US needs to shed its taboo on economic planning

This is a really good Op-ed by Kishore Mahbubani the Dean of the Lee Kuan Yew School of Public Policy at National University of Singapore about how to fix the US economy.  

One symbolic move the US made in the recent financial crisis showed how out of touch its economic planners had become. To resolve global imbalances, America asked China and Germany to reduce their export surpluses. But the success of the Chinese and German economies depends on their ability to adapt to a rapidly changing global marketplace. It would have been suicidal for their manufacturers to cut off supplies to customers just to please the US.

Today’s Chinese economy is thriving not because of a heavy-handed state, but because it can produce mini-Hindu deities for Indian consumers, and carnival mementos for Brazilians – as well as Apple iPad parts and bullet train components. This is how China overtook the US and became the world’s number one manufacturer in 2010.

Yet the idea that the US too may have to adapt to new global economic realities seems almost inconceivable to Americans. But manufacturing is thriving in China, Germany, Sweden and Singapore only because their governments set up specific vocational institutes to prepare workers for new industries. China has rapidly overtaken the US in green technology because of a co-ordinated national response, not because Chinese businesses alone invested in green technology.

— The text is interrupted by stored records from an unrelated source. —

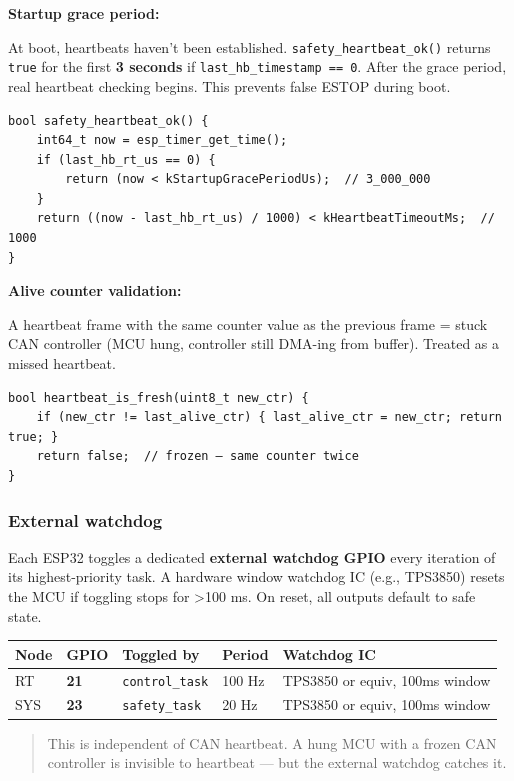 \documentclass[12pt,a4paper,oneside]{report}
\begin{document}
\textbf{Startup grace period:}

At boot, heartbeats haven't been established. \texttt{safety\_heartbeat\_ok()}
returns \texttt{true} for the first \textbf{3 seconds} if
\texttt{last\_hb\_timestamp\ ==\ 0}. After the grace period, real heartbeat
checking begins. This prevents false ESTOP during boot.

\begin{verbatim}
bool safety_heartbeat_ok() {
    int64_t now = esp_timer_get_time();
    if (last_hb_rt_us == 0) {
        return (now < kStartupGracePeriodUs);  // 3_000_000
    }
    return ((now - last_hb_rt_us) / 1000) < kHeartbeatTimeoutMs;  // 1000
}
\end{verbatim}

\textbf{Alive counter validation:}

A heartbeat frame with the same counter value as the previous frame = stuck CAN
controller (MCU hung, controller still DMA-ing from buffer). Treated as a missed
heartbeat.

\begin{verbatim}
bool heartbeat_is_fresh(uint8_t new_ctr) {
    if (new_ctr != last_alive_ctr) { last_alive_ctr = new_ctr; return true; }
    return false;  // frozen — same counter twice
}
\end{verbatim}

\subsubsection{External watchdog}\label{external-watchdog}

Each ESP32 toggles a dedicated \textbf{external watchdog GPIO} every iteration
of its highest-priority task. A hardware window watchdog IC (e.g., TPS3850)
resets the MCU if toggling stops for \textgreater100 ms. On reset, all outputs
default to safe state.

\begin{longtable}[]{@{}lllll@{}}
\toprule\noalign{}
Node & GPIO & Toggled by & Period & Watchdog IC \\
\midrule\noalign{}
\endhead
\bottomrule\noalign{}
\endlastfoot
RT & \textbf{21} & \texttt{control\_task} & 100 Hz & TPS3850 or equiv, 100ms
window \\
SYS & \textbf{23} & \texttt{safety\_task} & 20 Hz & TPS3850 or equiv, 100ms
window \\
\end{longtable}

\begin{quote}
This is independent of CAN heartbeat. A hung MCU with a frozen CAN controller is
invisible to heartbeat --- but the external watchdog catches it.
\end{quote}
\end{document}

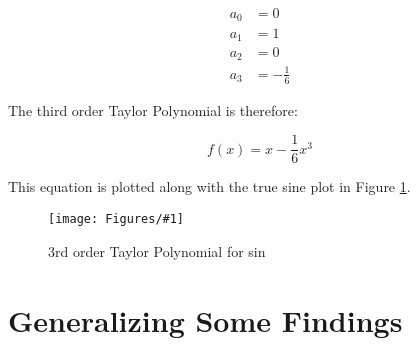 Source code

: \documentclass[landscape, twocolumn, 12pt]{article}
\newcommand{\fig}[2]{
\begin{figure}
  \centering
  \texttt{[image: Figures/\#1]}
  \caption{#2}
  \label{Fig:#1}
\end{figure}
}
\begin{document}
\begin{align*}
  a_0&=0 \\ a_1&=1 \\ a_2&=0 \\ a_3&=-\frac{1}{6}
\end{align*}

The third order Taylor Polynomial is therefore:

\begin{equation}
  f(x) = x - \frac{1}{6}x^3
\end{equation}

 This equation is plotted along with the true sine plot in Figure \ref{Fig:3ordersin}.

\fig{3ordersin}{3rd order Taylor Polynomial for sin}

\section{Generalizing Some Findings}




\newpage


\end{document}
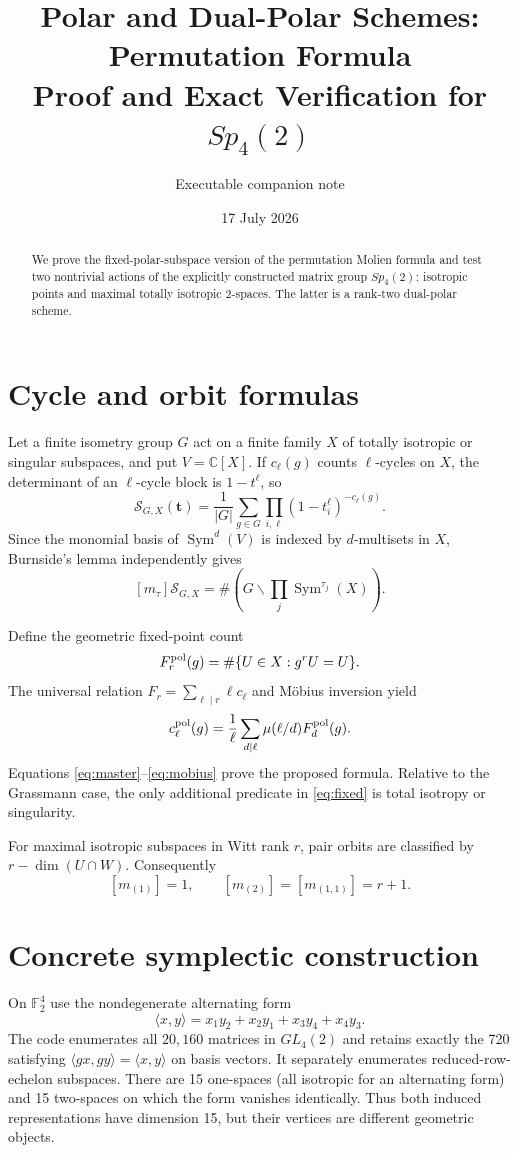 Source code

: \documentclass[11pt]{article}
\title{Polar and Dual-Polar Schemes: Permutation Formula\\Proof and Exact Verification for $Sp_4(2)$}
\author{Executable companion note}
\date{17 July 2026}
\newcommand{\Sym}{\operatorname{Sym}}
\newcommand{\cS}{\mathcal S}
\begin{document}
\maketitle
\begin{abstract}
We prove the fixed-polar-subspace version of the permutation Molien formula
and test two nontrivial actions of the explicitly constructed matrix group
$Sp_4(2)$: isotropic points and maximal totally isotropic $2$-spaces.  The
latter is a rank-two dual-polar scheme.
\end{abstract}

\section{Cycle and orbit formulas}
Let a finite isometry group $G$ act on a finite family $X$ of totally
isotropic or singular subspaces, and put $V=\mathbb C[X]$.  If $c_\ell(g)$
counts $\ell$-cycles on $X$, the determinant of an $\ell$-cycle block is
$1-t^\ell$, so
\begin{equation}\label{eq:master}
\cS_{G,X}(\mathbf t)=\frac1{|G|}\sum_{g\in G}
\prod_{i,\ell}(1-t_i^\ell)^{-c_\ell(g)}.
\end{equation}
Since the monomial basis of $\Sym^d(V)$ is indexed by $d$-multisets in $X$,
Burnside's lemma independently gives
\begin{equation}\label{eq:orbit}
[m_\tau]\cS_{G,X}=\#\left(G\backslash\prod_j\Sym^{\tau_j}(X)\right).
\end{equation}

Define the geometric fixed-point count
\begin{equation}\label{eq:fixed}
F_r^{\rm pol}(g)=\#\{U\in X:g^rU=U\}.
\end{equation}
The universal relation $F_r=\sum_{\ell\mid r}\ell c_\ell$ and Möbius
inversion yield
\begin{equation}\label{eq:mobius}
c_\ell^{\rm pol}(g)=\frac1\ell\sum_{d\mid\ell}
\mu(\ell/d)F_d^{\rm pol}(g).
\end{equation}
Equations \eqref{eq:master}--\eqref{eq:mobius} prove the proposed formula.
Relative to the Grassmann case, the only additional predicate in
\eqref{eq:fixed} is total isotropy or singularity.

For maximal isotropic subspaces in Witt rank $r$, pair orbits are classified
by $r-\dim(U\cap W)$.  Consequently
\[
[m_{(1)}]=1,\qquad [m_{(2)}]=[m_{(1,1)}]=r+1.
\]

\section{Concrete symplectic construction}
On $\mathbb F_2^4$ use the nondegenerate alternating form
\[
\langle x,y\rangle=x_1y_2+x_2y_1+x_3y_4+x_4y_3.
\]
The code enumerates all $20{,}160$ matrices in $GL_4(2)$ and retains exactly
the 720 satisfying $\langle gx,gy\rangle=\langle x,y\rangle$ on basis
vectors.  It separately enumerates reduced-row-echelon subspaces.  There are
15 one-spaces (all isotropic for an alternating form) and 15 two-spaces on
which the form vanishes identically.  Thus both induced representations have
dimension 15, but their vertices are different geometric objects.
\end{document}
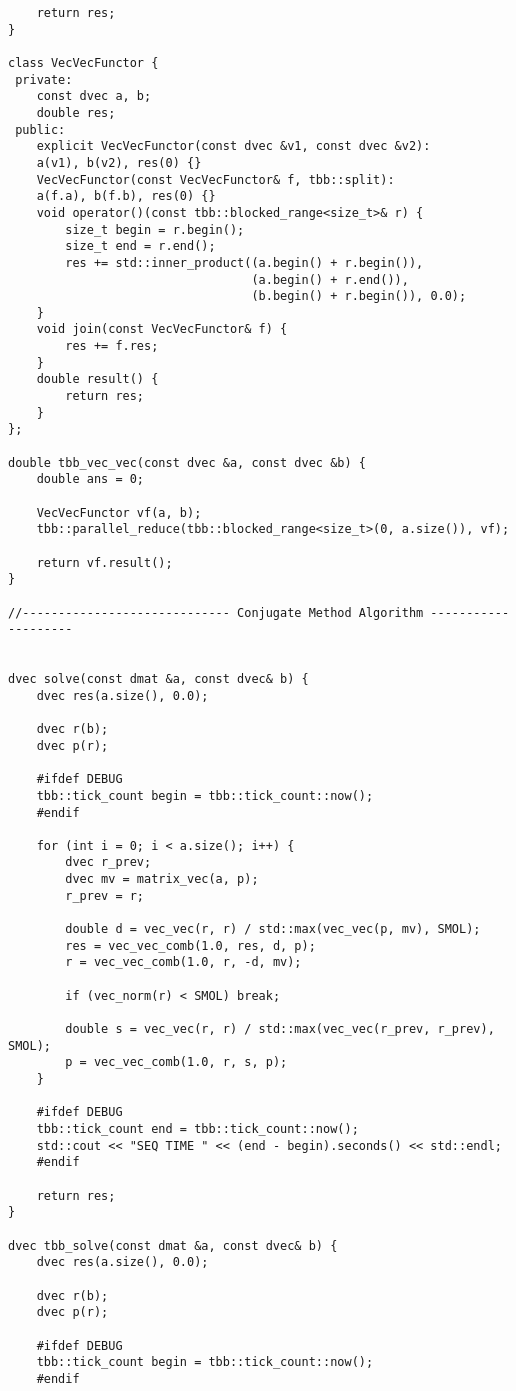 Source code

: \documentclass[14pt, russian]{extarticle}
\begin{document}
\begin{lstlisting}
    return res;
}

class VecVecFunctor {
 private:
    const dvec a, b;
    double res;
 public:
    explicit VecVecFunctor(const dvec &v1, const dvec &v2):
    a(v1), b(v2), res(0) {}
    VecVecFunctor(const VecVecFunctor& f, tbb::split):
    a(f.a), b(f.b), res(0) {}
    void operator()(const tbb::blocked_range<size_t>& r) {
        size_t begin = r.begin();
        size_t end = r.end();
        res += std::inner_product((a.begin() + r.begin()),
                                  (a.begin() + r.end()),
                                  (b.begin() + r.begin()), 0.0);
    }
    void join(const VecVecFunctor& f) {
        res += f.res;
    }
    double result() {
        return res;
    }
};

double tbb_vec_vec(const dvec &a, const dvec &b) {
    double ans = 0;

    VecVecFunctor vf(a, b);
    tbb::parallel_reduce(tbb::blocked_range<size_t>(0, a.size()), vf);

    return vf.result();
}

//----------------------------- Conjugate Method Algorithm --------------------


dvec solve(const dmat &a, const dvec& b) {
    dvec res(a.size(), 0.0);

    dvec r(b);
    dvec p(r);

    #ifdef DEBUG
    tbb::tick_count begin = tbb::tick_count::now();
    #endif

    for (int i = 0; i < a.size(); i++) {
        dvec r_prev;
        dvec mv = matrix_vec(a, p);
        r_prev = r;

        double d = vec_vec(r, r) / std::max(vec_vec(p, mv), SMOL);
        res = vec_vec_comb(1.0, res, d, p);
        r = vec_vec_comb(1.0, r, -d, mv);

        if (vec_norm(r) < SMOL) break;

        double s = vec_vec(r, r) / std::max(vec_vec(r_prev, r_prev), SMOL);
        p = vec_vec_comb(1.0, r, s, p);
    }

    #ifdef DEBUG
    tbb::tick_count end = tbb::tick_count::now();
    std::cout << "SEQ TIME " << (end - begin).seconds() << std::endl;
    #endif

    return res;
}

dvec tbb_solve(const dmat &a, const dvec& b) {
    dvec res(a.size(), 0.0);

    dvec r(b);
    dvec p(r);

    #ifdef DEBUG
    tbb::tick_count begin = tbb::tick_count::now();
    #endif


\end{lstlisting}
\end{document}
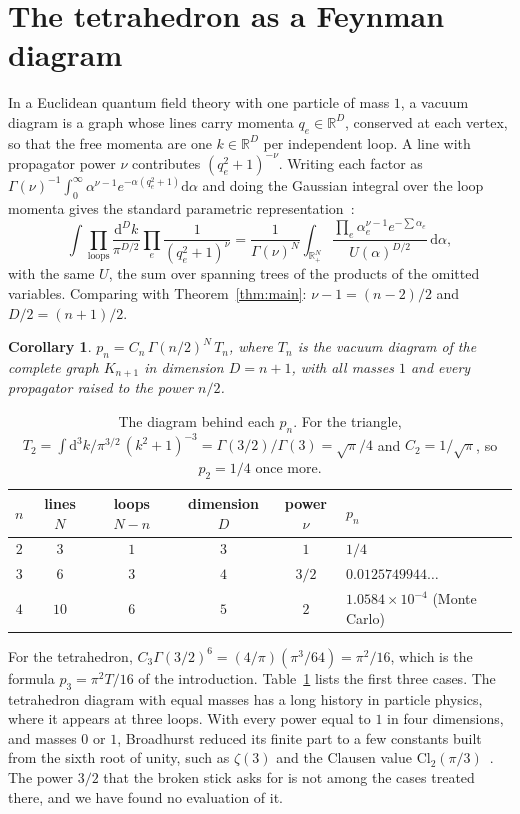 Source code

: \documentclass[11pt]{article}
\newtheorem{corollary}{Corollary}
\theoremstyle{remark}
\newcommand{\R}{\mathbb{R}}
\newcommand{\dd}{\mathrm{d}}
\begin{document}
\section{The tetrahedron as a Feynman diagram}\label{sec:feynman}

In a Euclidean quantum field theory with one particle of mass $1$, a vacuum diagram is a graph whose lines
carry momenta $q_e\in\R^D$, conserved at each vertex, so that the free momenta are one $k\in\R^D$ per
independent loop. A line with propagator power $\nu$ contributes $(q_e^2+1)^{-\nu}$. Writing each factor as
$\Gamma(\nu)^{-1}\int_0^\infty\alpha^{\nu-1}e^{-\alpha(q_e^2+1)}\dd\alpha$ and doing the Gaussian integral over
the loop momenta gives the standard parametric representation~\cite[eqs.~(7)--(9) and Section~4]{BW10}:
\[
\int\prod_{\text{loops}}\frac{\dd^Dk}{\pi^{D/2}}\prod_e\frac1{(q_e^2+1)^{\nu}}
=\frac1{\Gamma(\nu)^N}\int_{\R_+^N}\frac{\prod_e\alpha_e^{\nu-1}e^{-\sum\alpha_e}}{U(\alpha)^{D/2}}\,\dd\alpha,
\]
with the same $U$, the sum over spanning trees of the products of the omitted variables. Comparing with
Theorem~\ref{thm:main}: $\nu-1=(n-2)/2$ and $D/2=(n+1)/2$.

\begin{corollary}\label{cor:feynman}
$p_n=C_n\,\Gamma(n/2)^N\,T_n$, where $T_n$ is the vacuum diagram of the complete graph $K_{n+1}$ in
dimension $D=n+1$, with all masses $1$ and every propagator raised to the power $n/2$.
\end{corollary}

\begin{table}[ht]
\centering
\begin{tabular}{cccccl}
\toprule
$n$ & lines $N$ & loops $N-n$ & dimension $D$ & power $\nu$ & $p_n$\\
\midrule
$2$ & $3$ & $1$ & $3$ & $1$ & $1/4$\\
$3$ & $6$ & $3$ & $4$ & $3/2$ & $0.0125749944\ldots$\\
$4$ & $10$ & $6$ & $5$ & $2$ & $1.0584\times10^{-4}$ (Monte Carlo)\\
\bottomrule
\end{tabular}
\caption{The diagram behind each $p_n$. For the triangle, $T_2=\int\dd^3k/\pi^{3/2}\,(k^2+1)^{-3}=
\Gamma(3/2)/\Gamma(3)=\sqrt\pi/4$ and $C_2=1/\sqrt\pi$, so $p_2=1/4$ once more.}
\label{tab:diagrams}
\end{table}

For the tetrahedron, $C_3\Gamma(3/2)^6=(4/\pi)(\pi^3/64)=\pi^2/16$, which is the formula $p_3=\pi^2T/16$ of the
introduction. Table~\ref{tab:diagrams} lists the first three cases. The tetrahedron diagram with equal
masses has a long history in particle physics, where it appears at three loops. With every power equal
to $1$ in four dimensions, and masses $0$ or $1$, Broadhurst reduced its finite part to a few constants built
from the sixth root of unity, such as $\zeta(3)$ and the Clausen value $\mathrm{Cl}_2(\pi/3)$~\cite{Bro99}.
The power $3/2$ that the broken stick asks for is not among the cases treated there, and we have found no
evaluation of it.
\end{document}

In short, what America needs is a change of mindset. US economic planners must take a hard-headed look at the jobs Americans can do better than other workers in China, India, Brazil or Germany. They also must understand why so many US companies are investing overseas because of poor tax and financial incentives. A simple tax amnesty provision – with Washington insisting that any money saved should be invested in worker training – could bring investment by US companies back into America.

But this also means a change in the role of government itself. I use the phrase “economic planner” deliberately. Such a notion remains taboo in an American discourse still held prisoner by the old Ayn Rand and Alan Greenspan economic mindset. Yet, in a ruthlessly competitive global marketplace, only prudent and judicious government intervention can help an economy change course and adapt. China did that when it joined the World Trade Organisation and forced its state-owned economic enterprises to absorb the pain of becoming globally competitive. Now the US too needs a comprehensive economic plan to adjust and adapt, and to take its people along for the ride.